Data for processing =
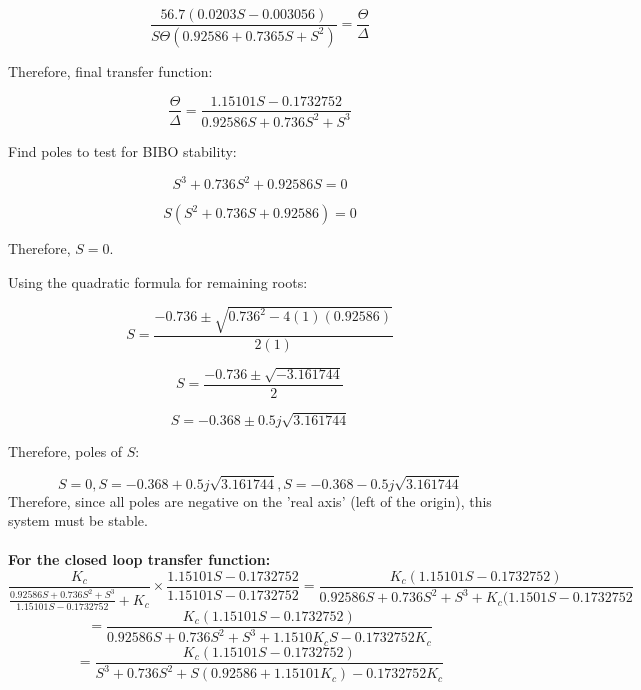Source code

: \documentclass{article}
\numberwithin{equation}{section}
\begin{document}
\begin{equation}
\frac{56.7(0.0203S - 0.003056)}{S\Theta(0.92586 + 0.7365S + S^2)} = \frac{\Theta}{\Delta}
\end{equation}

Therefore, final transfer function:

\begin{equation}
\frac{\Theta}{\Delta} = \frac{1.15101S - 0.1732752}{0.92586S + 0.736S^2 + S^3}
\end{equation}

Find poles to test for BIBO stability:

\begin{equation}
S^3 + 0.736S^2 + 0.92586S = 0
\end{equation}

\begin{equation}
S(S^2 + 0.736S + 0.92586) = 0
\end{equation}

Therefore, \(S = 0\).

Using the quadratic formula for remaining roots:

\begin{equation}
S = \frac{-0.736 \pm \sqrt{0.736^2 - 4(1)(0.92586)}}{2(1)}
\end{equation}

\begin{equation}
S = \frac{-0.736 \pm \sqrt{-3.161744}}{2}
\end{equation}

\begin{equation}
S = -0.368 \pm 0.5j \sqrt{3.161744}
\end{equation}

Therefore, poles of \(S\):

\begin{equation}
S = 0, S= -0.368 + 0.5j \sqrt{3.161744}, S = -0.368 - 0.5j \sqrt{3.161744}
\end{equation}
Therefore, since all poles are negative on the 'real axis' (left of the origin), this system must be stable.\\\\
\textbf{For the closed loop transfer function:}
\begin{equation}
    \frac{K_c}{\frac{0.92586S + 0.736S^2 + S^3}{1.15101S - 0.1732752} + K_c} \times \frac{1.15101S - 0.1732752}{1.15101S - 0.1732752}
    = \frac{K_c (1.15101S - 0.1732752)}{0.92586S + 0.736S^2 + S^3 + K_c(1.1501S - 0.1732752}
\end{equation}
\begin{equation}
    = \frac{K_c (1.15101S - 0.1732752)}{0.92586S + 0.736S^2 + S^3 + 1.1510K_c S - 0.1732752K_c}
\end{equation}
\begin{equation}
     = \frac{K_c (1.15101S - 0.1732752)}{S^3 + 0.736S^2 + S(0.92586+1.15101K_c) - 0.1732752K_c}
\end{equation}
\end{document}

Aim of the exercise =
Return every line above verbatim, pictures excluded.

Result of this exercise =
Source code

: \documentclass{article}
\numberwithin{equation}{section}
\begin{document}
\begin{equation}
\frac{56.7(0.0203S - 0.003056)}{S\Theta(0.92586 + 0.7365S + S^2)} = \frac{\Theta}{\Delta}
\end{equation}

Therefore, final transfer function:

\begin{equation}
\frac{\Theta}{\Delta} = \frac{1.15101S - 0.1732752}{0.92586S + 0.736S^2 + S^3}
\end{equation}

Find poles to test for BIBO stability:

\begin{equation}
S^3 + 0.736S^2 + 0.92586S = 0
\end{equation}

\begin{equation}
S(S^2 + 0.736S + 0.92586) = 0
\end{equation}

Therefore, \(S = 0\).

Using the quadratic formula for remaining roots:

\begin{equation}
S = \frac{-0.736 \pm \sqrt{0.736^2 - 4(1)(0.92586)}}{2(1)}
\end{equation}

\begin{equation}
S = \frac{-0.736 \pm \sqrt{-3.161744}}{2}
\end{equation}

\begin{equation}
S = -0.368 \pm 0.5j \sqrt{3.161744}
\end{equation}

Therefore, poles of \(S\):

\begin{equation}
S = 0, S= -0.368 + 0.5j \sqrt{3.161744}, S = -0.368 - 0.5j \sqrt{3.161744}
\end{equation}
Therefore, since all poles are negative on the 'real axis' (left of the origin), this system must be stable.\\\\
\textbf{For the closed loop transfer function:}
\begin{equation}
    \frac{K_c}{\frac{0.92586S + 0.736S^2 + S^3}{1.15101S - 0.1732752} + K_c} \times \frac{1.15101S - 0.1732752}{1.15101S - 0.1732752}
    = \frac{K_c (1.15101S - 0.1732752)}{0.92586S + 0.736S^2 + S^3 + K_c(1.1501S - 0.1732752}
\end{equation}
\begin{equation}
    = \frac{K_c (1.15101S - 0.1732752)}{0.92586S + 0.736S^2 + S^3 + 1.1510K_c S - 0.1732752K_c}
\end{equation}
\begin{equation}
     = \frac{K_c (1.15101S - 0.1732752)}{S^3 + 0.736S^2 + S(0.92586+1.15101K_c) - 0.1732752K_c}
\end{equation}
\end{document}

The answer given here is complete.